What lines in the records below include the word "icon"? Return each one.
═════ Records for this task
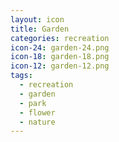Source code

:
 ```yaml
---
layout: icon
title: Garden
categories: recreation
icon-24: garden-24.png
icon-18: garden-18.png
icon-12: garden-12.png
tags:
  - recreation
  - garden
  - park
  - flower
  - nature
---
```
══════════
• **Reply to the exercise**
layout: icon
icon-24: garden-24.png
icon-18: garden-18.png
icon-12: garden-12.png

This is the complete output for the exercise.